[Required action] Find how many lines of the following entries contain "https". Reply with the number alone.

[Data for processing]
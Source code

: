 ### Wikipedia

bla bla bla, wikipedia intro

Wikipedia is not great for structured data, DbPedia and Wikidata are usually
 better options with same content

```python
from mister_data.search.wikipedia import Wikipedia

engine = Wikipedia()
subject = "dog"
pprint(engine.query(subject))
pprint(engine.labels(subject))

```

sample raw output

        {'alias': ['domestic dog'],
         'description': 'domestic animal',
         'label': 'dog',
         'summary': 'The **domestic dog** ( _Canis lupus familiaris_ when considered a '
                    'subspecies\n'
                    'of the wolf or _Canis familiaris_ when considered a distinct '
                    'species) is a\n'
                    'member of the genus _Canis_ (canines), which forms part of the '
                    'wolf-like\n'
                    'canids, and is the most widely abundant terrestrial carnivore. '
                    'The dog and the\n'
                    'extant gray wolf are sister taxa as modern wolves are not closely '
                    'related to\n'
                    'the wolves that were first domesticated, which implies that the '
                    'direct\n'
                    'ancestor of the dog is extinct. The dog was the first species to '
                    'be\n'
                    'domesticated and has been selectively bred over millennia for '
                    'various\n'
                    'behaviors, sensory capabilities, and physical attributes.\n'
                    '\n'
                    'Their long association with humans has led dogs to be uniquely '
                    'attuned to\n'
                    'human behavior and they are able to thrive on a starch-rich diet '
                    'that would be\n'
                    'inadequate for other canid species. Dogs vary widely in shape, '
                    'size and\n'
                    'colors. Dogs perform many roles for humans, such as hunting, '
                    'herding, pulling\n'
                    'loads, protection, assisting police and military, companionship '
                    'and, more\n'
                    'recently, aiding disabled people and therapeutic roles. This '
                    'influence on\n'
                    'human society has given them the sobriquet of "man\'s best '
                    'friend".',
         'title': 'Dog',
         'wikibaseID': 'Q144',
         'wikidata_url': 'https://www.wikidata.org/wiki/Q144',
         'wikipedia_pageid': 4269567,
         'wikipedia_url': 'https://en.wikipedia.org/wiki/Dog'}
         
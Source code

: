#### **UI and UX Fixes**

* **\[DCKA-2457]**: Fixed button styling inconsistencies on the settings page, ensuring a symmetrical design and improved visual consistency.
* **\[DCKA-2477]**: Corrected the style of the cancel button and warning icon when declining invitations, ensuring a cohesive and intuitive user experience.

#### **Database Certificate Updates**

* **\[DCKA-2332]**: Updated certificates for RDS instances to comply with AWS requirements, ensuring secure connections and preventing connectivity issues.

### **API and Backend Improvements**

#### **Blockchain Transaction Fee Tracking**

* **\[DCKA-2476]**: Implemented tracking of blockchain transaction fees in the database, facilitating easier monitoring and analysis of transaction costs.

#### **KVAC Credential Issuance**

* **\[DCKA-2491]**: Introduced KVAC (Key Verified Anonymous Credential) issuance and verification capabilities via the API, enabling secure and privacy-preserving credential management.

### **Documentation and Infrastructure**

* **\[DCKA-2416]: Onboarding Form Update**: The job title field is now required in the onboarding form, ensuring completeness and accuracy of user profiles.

[Response for this exercise] 2